--- Data in this exercise ---
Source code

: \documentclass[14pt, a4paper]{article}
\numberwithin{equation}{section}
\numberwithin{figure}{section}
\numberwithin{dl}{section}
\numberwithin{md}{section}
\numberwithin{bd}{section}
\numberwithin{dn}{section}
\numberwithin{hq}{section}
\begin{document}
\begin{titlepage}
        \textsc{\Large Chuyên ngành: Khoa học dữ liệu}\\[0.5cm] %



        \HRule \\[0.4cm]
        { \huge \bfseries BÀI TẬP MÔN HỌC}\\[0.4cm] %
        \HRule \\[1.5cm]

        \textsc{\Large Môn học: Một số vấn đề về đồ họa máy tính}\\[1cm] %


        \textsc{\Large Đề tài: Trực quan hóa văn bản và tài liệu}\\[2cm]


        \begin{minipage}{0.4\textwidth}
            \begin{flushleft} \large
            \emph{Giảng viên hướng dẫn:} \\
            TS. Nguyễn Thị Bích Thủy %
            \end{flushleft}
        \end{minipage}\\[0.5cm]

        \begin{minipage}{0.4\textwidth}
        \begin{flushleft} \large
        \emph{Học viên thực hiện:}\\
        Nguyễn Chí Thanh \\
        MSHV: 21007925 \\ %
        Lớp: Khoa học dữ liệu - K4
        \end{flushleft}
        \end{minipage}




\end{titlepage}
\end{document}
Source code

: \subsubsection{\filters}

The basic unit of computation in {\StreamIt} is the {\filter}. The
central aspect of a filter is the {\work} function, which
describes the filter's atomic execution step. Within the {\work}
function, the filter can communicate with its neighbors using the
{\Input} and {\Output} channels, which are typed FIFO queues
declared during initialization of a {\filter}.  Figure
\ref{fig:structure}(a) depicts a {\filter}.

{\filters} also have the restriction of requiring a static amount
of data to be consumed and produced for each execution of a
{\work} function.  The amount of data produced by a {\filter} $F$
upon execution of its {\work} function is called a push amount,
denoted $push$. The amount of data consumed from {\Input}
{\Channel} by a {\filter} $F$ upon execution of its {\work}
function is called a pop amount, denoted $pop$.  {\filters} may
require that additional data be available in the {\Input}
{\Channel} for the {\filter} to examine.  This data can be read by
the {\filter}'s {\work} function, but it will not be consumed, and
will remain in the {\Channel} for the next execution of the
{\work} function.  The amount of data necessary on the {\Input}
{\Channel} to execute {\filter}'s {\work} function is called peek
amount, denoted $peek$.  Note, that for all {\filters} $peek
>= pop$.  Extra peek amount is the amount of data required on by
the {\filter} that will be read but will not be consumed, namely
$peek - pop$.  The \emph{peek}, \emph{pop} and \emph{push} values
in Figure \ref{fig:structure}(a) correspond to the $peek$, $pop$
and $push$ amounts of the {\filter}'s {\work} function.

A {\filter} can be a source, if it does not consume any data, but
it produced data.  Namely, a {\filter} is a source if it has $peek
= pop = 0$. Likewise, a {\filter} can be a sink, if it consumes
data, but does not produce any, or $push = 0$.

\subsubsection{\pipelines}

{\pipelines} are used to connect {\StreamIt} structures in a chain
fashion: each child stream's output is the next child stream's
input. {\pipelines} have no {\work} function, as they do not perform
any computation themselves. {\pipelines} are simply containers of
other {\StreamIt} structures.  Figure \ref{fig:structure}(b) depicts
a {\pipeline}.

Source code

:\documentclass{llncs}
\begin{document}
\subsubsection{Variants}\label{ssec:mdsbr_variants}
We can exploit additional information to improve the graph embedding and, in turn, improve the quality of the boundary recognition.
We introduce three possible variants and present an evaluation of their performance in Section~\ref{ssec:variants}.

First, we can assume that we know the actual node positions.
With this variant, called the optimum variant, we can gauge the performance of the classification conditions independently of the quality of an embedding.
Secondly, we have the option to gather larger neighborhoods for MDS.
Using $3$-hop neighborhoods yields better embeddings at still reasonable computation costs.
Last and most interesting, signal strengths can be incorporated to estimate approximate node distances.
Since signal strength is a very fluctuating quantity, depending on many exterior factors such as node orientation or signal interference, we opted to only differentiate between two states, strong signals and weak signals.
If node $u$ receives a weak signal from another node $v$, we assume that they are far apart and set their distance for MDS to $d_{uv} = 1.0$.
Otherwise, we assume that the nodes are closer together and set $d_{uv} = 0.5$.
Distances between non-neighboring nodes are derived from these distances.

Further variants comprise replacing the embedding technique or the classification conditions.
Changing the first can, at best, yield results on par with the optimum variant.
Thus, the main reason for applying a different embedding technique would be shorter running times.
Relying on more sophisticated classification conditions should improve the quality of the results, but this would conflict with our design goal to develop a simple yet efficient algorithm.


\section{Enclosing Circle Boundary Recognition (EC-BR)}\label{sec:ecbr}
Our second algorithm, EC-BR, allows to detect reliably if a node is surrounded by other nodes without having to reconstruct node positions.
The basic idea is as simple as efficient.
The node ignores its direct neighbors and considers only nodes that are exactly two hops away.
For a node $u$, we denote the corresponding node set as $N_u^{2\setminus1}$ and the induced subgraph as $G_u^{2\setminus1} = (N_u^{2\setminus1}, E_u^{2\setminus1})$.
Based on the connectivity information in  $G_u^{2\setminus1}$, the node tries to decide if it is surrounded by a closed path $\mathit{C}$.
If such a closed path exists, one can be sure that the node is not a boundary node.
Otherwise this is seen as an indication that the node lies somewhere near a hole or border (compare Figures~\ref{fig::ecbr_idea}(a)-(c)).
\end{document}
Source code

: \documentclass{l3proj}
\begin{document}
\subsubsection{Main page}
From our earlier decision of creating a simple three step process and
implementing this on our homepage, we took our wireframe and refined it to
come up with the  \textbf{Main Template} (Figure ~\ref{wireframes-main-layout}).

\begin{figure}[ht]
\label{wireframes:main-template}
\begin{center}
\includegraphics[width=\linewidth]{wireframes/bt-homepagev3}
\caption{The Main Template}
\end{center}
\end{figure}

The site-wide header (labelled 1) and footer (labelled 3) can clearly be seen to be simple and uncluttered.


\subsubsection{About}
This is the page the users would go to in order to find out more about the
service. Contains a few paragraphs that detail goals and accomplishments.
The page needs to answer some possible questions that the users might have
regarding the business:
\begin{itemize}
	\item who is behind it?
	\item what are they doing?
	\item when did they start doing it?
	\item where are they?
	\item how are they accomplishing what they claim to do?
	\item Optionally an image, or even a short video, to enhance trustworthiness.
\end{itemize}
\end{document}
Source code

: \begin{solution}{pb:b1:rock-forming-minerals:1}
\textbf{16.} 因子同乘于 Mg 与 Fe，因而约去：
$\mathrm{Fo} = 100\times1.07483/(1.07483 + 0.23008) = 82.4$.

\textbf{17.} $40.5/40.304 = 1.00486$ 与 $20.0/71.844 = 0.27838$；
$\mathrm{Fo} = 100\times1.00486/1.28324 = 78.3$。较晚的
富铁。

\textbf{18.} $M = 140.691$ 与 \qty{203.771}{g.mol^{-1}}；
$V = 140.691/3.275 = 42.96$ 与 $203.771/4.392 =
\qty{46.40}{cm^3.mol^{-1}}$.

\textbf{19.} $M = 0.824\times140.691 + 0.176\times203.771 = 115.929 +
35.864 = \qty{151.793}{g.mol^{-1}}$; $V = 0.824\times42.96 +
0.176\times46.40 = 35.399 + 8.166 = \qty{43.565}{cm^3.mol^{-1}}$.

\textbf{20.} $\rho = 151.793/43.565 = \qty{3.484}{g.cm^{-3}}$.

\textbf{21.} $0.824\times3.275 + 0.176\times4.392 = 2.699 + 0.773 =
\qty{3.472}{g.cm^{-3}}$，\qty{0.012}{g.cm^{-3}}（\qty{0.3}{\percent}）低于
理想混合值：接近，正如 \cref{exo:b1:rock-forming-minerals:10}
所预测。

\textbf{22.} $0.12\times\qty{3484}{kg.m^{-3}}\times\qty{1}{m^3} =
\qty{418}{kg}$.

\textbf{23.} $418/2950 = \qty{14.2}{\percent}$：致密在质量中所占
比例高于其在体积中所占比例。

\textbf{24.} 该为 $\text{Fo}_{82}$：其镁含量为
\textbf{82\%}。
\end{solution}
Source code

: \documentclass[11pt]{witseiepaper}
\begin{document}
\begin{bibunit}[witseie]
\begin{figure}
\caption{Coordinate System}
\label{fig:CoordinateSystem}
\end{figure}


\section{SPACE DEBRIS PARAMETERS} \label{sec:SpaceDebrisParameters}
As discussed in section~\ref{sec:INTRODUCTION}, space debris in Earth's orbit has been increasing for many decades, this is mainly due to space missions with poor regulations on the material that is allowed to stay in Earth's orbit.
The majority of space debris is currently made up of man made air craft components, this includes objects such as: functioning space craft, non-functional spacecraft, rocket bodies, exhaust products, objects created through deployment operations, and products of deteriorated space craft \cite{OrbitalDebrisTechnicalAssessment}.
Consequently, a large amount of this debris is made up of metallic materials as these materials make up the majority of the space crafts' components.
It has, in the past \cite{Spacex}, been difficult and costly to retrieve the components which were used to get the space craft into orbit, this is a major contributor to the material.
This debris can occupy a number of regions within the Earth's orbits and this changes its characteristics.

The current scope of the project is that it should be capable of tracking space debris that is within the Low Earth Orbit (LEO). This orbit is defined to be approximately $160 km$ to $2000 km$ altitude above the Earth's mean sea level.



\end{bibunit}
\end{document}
---
**What you need to do:** Restate exactly the records above from their first line through the line that holds "of data necessary", please, including both and leaving out all others.

**Output for this exercise:**
Source code

: \documentclass[14pt, a4paper]{article}
\numberwithin{equation}{section}
\numberwithin{figure}{section}
\numberwithin{dl}{section}
\numberwithin{md}{section}
\numberwithin{bd}{section}
\numberwithin{dn}{section}
\numberwithin{hq}{section}
\begin{document}
\begin{titlepage}
        \textsc{\Large Chuyên ngành: Khoa học dữ liệu}\\[0.5cm] %



        \HRule \\[0.4cm]
        { \huge \bfseries BÀI TẬP MÔN HỌC}\\[0.4cm] %
        \HRule \\[1.5cm]

        \textsc{\Large Môn học: Một số vấn đề về đồ họa máy tính}\\[1cm] %


        \textsc{\Large Đề tài: Trực quan hóa văn bản và tài liệu}\\[2cm]


        \begin{minipage}{0.4\textwidth}
            \begin{flushleft} \large
            \emph{Giảng viên hướng dẫn:} \\
            TS. Nguyễn Thị Bích Thủy %
            \end{flushleft}
        \end{minipage}\\[0.5cm]

        \begin{minipage}{0.4\textwidth}
        \begin{flushleft} \large
        \emph{Học viên thực hiện:}\\
        Nguyễn Chí Thanh \\
        MSHV: 21007925 \\ %
        Lớp: Khoa học dữ liệu - K4
        \end{flushleft}
        \end{minipage}




\end{titlepage}
\end{document}
Source code

: \subsubsection{\filters}

The basic unit of computation in {\StreamIt} is the {\filter}. The
central aspect of a filter is the {\work} function, which
describes the filter's atomic execution step. Within the {\work}
function, the filter can communicate with its neighbors using the
{\Input} and {\Output} channels, which are typed FIFO queues
declared during initialization of a {\filter}.  Figure
\ref{fig:structure}(a) depicts a {\filter}.

{\filters} also have the restriction of requiring a static amount
of data to be consumed and produced for each execution of a
{\work} function.  The amount of data produced by a {\filter} $F$
upon execution of its {\work} function is called a push amount,
denoted $push$. The amount of data consumed from {\Input}
{\Channel} by a {\filter} $F$ upon execution of its {\work}
function is called a pop amount, denoted $pop$.  {\filters} may
require that additional data be available in the {\Input}
{\Channel} for the {\filter} to examine.  This data can be read by
the {\filter}'s {\work} function, but it will not be consumed, and
will remain in the {\Channel} for the next execution of the
{\work} function.  The amount of data necessary on the {\Input}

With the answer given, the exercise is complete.